On eve of the sixth month anniversary, Gov. Kasich has opportunity to protect Lake Erie from future drinking water disasters by putting in place common-sense safe-guards against harmful farm runoff
On the eve of the six-month anniversary of a drinking water crisis that left nearly half a million Toledo-area residents without safe drinking water for three days, groups are calling on Ohio Gov. John Kasich to take action to curb farm field runoff that fueled harmful algal blooms in western Lake Erie that led to the crisis.
The call to action comes days before the Feb. 2, six-month anniversary of the Toledo disaster of Aug. 2, 2014, and on the same day that key state lawmakers hold a field hearing as part of a lead-up to planned bill introductions to tackle the vexing problem of farm runoff. It remains to be seen, however, whether the Ohio legislature will deliver.
But there's a lot that Gov. Kasich can do right now to put forward solutions. And as the Ohio governor prepares to lay out his priorities for the year in the his annual state of the state address in mid-February, Lake Erie advocates are urging Gov. Kasich to use his authority as chief executive to put in place common-sense safeguards against harmful runoff that feed toxic algal blooms.
The leading cause of toxic algal blooms in Lake Erie, as confirmed by scientists and numerous reports, is farm field runoff. Rain and snow melt wash nutrients from excess fertilizer and manure off farm fields and into area waterways. The increased nutrients—in particular phosphorus—feed excessive algae growth, which can lead to large, toxic algal blooms that harm drinking water supplies, close beaches, sicken pets, incur costs on municipalities, and hurt local economies.
Preeminent scientists in the United States and Canada have called for phosphorus reductions of at least 40 percent into Western Lake Erie to solve the problem—a level of reduction that will only be achieved if states with tributaries that drain to the lake, especially Ohio, act.
"Safe, clean drinking water is something that we often take for granted, yet in Toledo last August we saw what happens when we don’t take care of water bodies like Lake Erie and the Maumee River," said Collin O’Mara, President and CEO of the National Wildlife Federation. "Gov. Kasich has the power—today—to take concrete actions that will prevent future drinking water disasters by putting in place common sense safe-guards against harmful run-off. This is a tremendous opportunity for Gov. Kasich to seize a leadership role and support the people, communities and businesses that depend upon clean water for public health and economic vitality."

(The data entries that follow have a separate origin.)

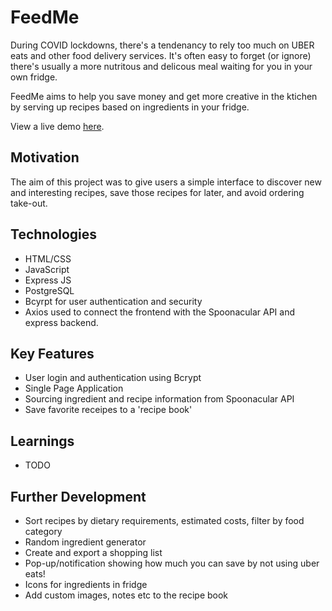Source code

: # FeedMe

During COVID lockdowns, there's a tendenancy to rely too much on UBER eats and other food delivery services. It's often easy to forget (or ignore) there's usually a more nutritous and delicous meal waiting for you in your own fridge.

FeedMe aims to help you save money and get more creative in the ktichen by serving up recipes based on ingredients in your fridge.

View a live demo [here](www.google.com).

## Motivation

The aim of this project was to give users a simple interface to discover new and interesting recipes, save those recipes for later, and avoid ordering take-out.

## Technologies

- HTML/CSS
- JavaScript
- Express JS
- PostgreSQL
- Bcyrpt for user authentication and security
- Axios used to connect the frontend with the Spoonacular API and express backend.

## Key Features

- User login and authentication using Bcrypt
- Single Page Application
- Sourcing ingredient and recipe information from Spoonacular API
- Save favorite receipes to a 'recipe book'

## Learnings

- TODO

## Further Development

- Sort recipes by dietary requirements, estimated costs, filter by food category
- Random ingredient generator
- Create and export a shopping list
- Pop-up/notification showing how much you can save by not using uber eats!
- Icons for ingredients in fridge
- Add custom images, notes etc to the recipe book
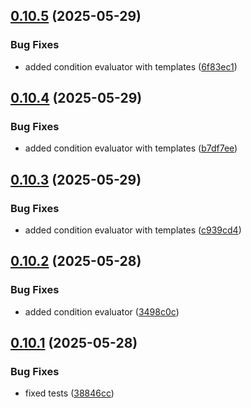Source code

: ## [0.10.5](https://github.com/juicycleff/smartform/compare/v0.10.4...v0.10.5) (2025-05-29)


### Bug Fixes

* added condition evaluator with templates ([6f83ec1](https://github.com/juicycleff/smartform/commit/6f83ec1aecb8a2c37e44c98298228e08be64618a))



## [0.10.4](https://github.com/juicycleff/smartform/compare/v0.10.3...v0.10.4) (2025-05-29)


### Bug Fixes

* added condition evaluator with templates ([b7df7ee](https://github.com/juicycleff/smartform/commit/b7df7ee18b43701e54c387db6d03c8455e09e166))



## [0.10.3](https://github.com/juicycleff/smartform/compare/v0.10.2...v0.10.3) (2025-05-29)


### Bug Fixes

* added condition evaluator with templates ([c939cd4](https://github.com/juicycleff/smartform/commit/c939cd42d559368155096e2528082ce2cf0e66df))



## [0.10.2](https://github.com/juicycleff/smartform/compare/v0.10.1...v0.10.2) (2025-05-28)


### Bug Fixes

* added condition evaluator ([3498c0c](https://github.com/juicycleff/smartform/commit/3498c0cafa2851c4246c94591566ed2bcf6dfe5f))



## [0.10.1](https://github.com/juicycleff/smartform/compare/v0.10.0...v0.10.1) (2025-05-28)


### Bug Fixes

* fixed tests ([38846cc](https://github.com/juicycleff/smartform/commit/38846cc0875b0d981b9323eb76369993c40ce48d))



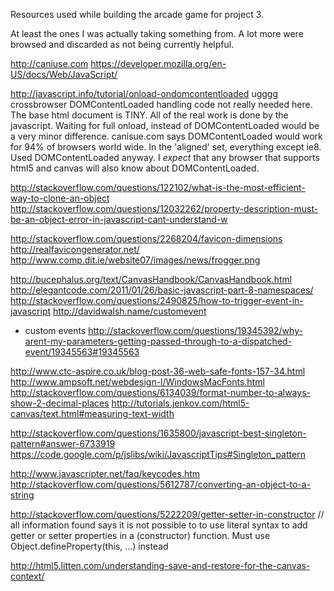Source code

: Resources used while building the arcade game for project 3.

At least the ones I was actually taking something from.  A lot more were browsed
and discarded as not being currently helpful.

http://caniuse.com
https://developer.mozilla.org/en-US/docs/Web/JavaScript/

http://javascript.info/tutorial/onload-ondomcontentloaded
ugggg crossbrowser DOMContentLoaded handling code
not really needed here.  The base html document is TINY.  All of the real work
is done by the javascript.  Waiting for full onload, instead of DOMContentLoaded
would be a very minor difference.  canisue.com says DOMContentLoaded
would work for 94% of browsers world wide.  In the 'aligned' set, everything
except ie8.
Used DOMContentLoaded anyway.  I *expect* that any browser that supports html5
and canvas will also know about DOMContentLoaded.

http://stackoverflow.com/questions/122102/what-is-the-most-efficient-way-to-clone-an-object
http://stackoverflow.com/questions/12032262/property-description-must-be-an-object-error-in-javascript-cant-understand-w

http://stackoverflow.com/questions/2268204/favicon-dimensions
http://realfavicongenerator.net/
http://www.comp.dit.ie/website07/images/news/frogger.png

http://bucephalus.org/text/CanvasHandbook/CanvasHandbook.html
http://elegantcode.com/2011/01/26/basic-javascript-part-8-namespaces/
http://stackoverflow.com/questions/2490825/how-to-trigger-event-in-javascript
http://davidwalsh.name/customevent
- custom events
http://stackoverflow.com/questions/19345392/why-arent-my-parameters-getting-passed-through-to-a-dispatched-event/19345563#19345563

http://www.ctc-aspire.co.uk/blog-post-36-web-safe-fonts-157-34.html
http://www.ampsoft.net/webdesign-l/WindowsMacFonts.html
http://stackoverflow.com/questions/6134039/format-number-to-always-show-2-decimal-places
http://tutorials.jenkov.com/html5-canvas/text.html#measuring-text-width

http://stackoverflow.com/questions/1635800/javascript-best-singleton-pattern#answer-6733919
https://code.google.com/p/jslibs/wiki/JavascriptTips#Singleton_pattern

http://www.javascripter.net/faq/keycodes.htm
http://stackoverflow.com/questions/5612787/converting-an-object-to-a-string

http://stackoverflow.com/questions/5222209/getter-setter-in-constructor
// all information found says it is not possible to to use literal syntax to add getter or setter properties in a
  (constructor) function.  Must use Object.defineProperty(this, ...) instead

http://html5.litten.com/understanding-save-and-restore-for-the-canvas-context/

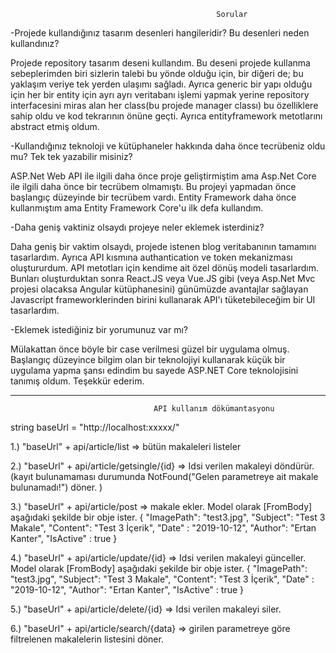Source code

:                                                  Sorular


-Projede kullandığınız tasarım desenleri hangileridir? Bu desenleri neden kullandınız?
  
  Projede repository tasarım deseni kullandım. Bu deseni projede kullanma sebeplerimden biri sizlerin talebi bu yönde olduğu için, bir diğeri de; bu yaklaşım veriye tek yerden ulaşımı sağladı. Ayrıca generic bir yapı olduğu için her bir entity için ayrı ayrı veritabanı işlemi yapmak yerine repository interfacesini miras alan her class(bu projede manager classı) bu özelliklere sahip oldu ve kod tekrarının önüne geçti. Ayrıca entityframework metotlarını abstract etmiş oldum.


-Kullandığınız teknoloji ve kütüphaneler hakkında daha önce tecrübeniz oldu mu? Tek tek yazabilir misiniz?
  
  ASP.Net Web API ile ilgili daha önce proje geliştirmiştim ama Asp.Net Core ile ilgili daha önce bir tecrübem olmamıştı. Bu projeyi yapmadan önce başlangıç düzeyinde bir tecrübem vardı. Entity Framework daha önce kullanmıştım ama Entity Framework Core'u ilk defa kullandım. 


-Daha geniş vaktiniz olsaydı projeye neler eklemek isterdiniz?
  
  Daha geniş bir vaktim olsaydı, projede istenen blog veritabanının tamamını tasarlardım. Ayrıca API kısmına authantication ve token mekanizması oluştururdum. API metotları için kendime ait özel dönüş modeli tasarlardım. Bunları oluşturduktan sonra React.JS veya Vue.JS gibi (veya Asp.Net Mvc projesi olacaksa Angular kütüphanesini) günümüzde avantajlar sağlayan Javascript frameworklerinden birini kullanarak API'ı tüketebileceğim bir UI tasarlardım.



-Eklemek istediğiniz bir yorumunuz var mı?

  Mülakattan önce böyle bir case verilmesi güzel bir uygulama olmuş. Başlangıç düzeyince bilgim olan bir teknolojiyi kullanarak küçük bir uygulama yapma şansı edindim bu sayede ASP.NET Core teknolojisini tanımış oldum. Teşekkür ederim.
    
    
   
__________________________________________________________________________________________________________________________________________


                                    API kullanım dökümantasyonu
                                    
string baseUrl = "http://localhost:xxxxx/"

  1.) "baseUrl" + api/article/list => bütün makaleleri listeler
  
  2.) "baseUrl" + api/article/getsingle/{id} => Idsi verilen makaleyi döndürür.(kayıt bulunamaması durumunda NotFound("Gelen parametreye ait makale bulunamadı!") döner. )
  
  3.) "baseUrl" + api/article/post => makale ekler. Model olarak [FromBody] aşağıdaki şekilde bir obje ister.
        {
          "ImagePath": "test3.jpg",
          "Subject": "Test 3 Makale",
          "Content": "Test 3 İçerik",
          "Date" : "2019-10-12",
          "Author": "Ertan Kanter",
          "IsActive" : true
        }
        
  4.) "baseUrl" + api/article/update/{id} => Idsi verilen makaleyi günceller. Model olarak [FromBody] aşağıdaki şekilde bir obje ister.
        {
          "ImagePath": "test3.jpg",
          "Subject": "Test 3 Makale",
          "Content": "Test 3 İçerik",
          "Date" : "2019-10-12",
          "Author": "Ertan Kanter",
          "IsActive" : true
        }
        
  5.) "baseUrl" + api/article/delete/{id} => Idsi verilen makaleyi siler.
  
  6.) "baseUrl" + api/article/search/{data} => girilen parametreye göre filtrelenen makalelerin listesini döner.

"Six months after the Toledo drinking water crisis, Ohio’s citizens need to know that this problem is going to be dealt with once and for all," said Kristy Meyer, Managing Director of agricultural, Health and Clean Water Programs at the Ohio Environmental Council. "The threat of toxic algal blooms will not disappear on its own. It’s vital that Gov. Kasich put forward solutions to this problem before Ohioans once again find themselves dealing with Third World water problems in a First World country."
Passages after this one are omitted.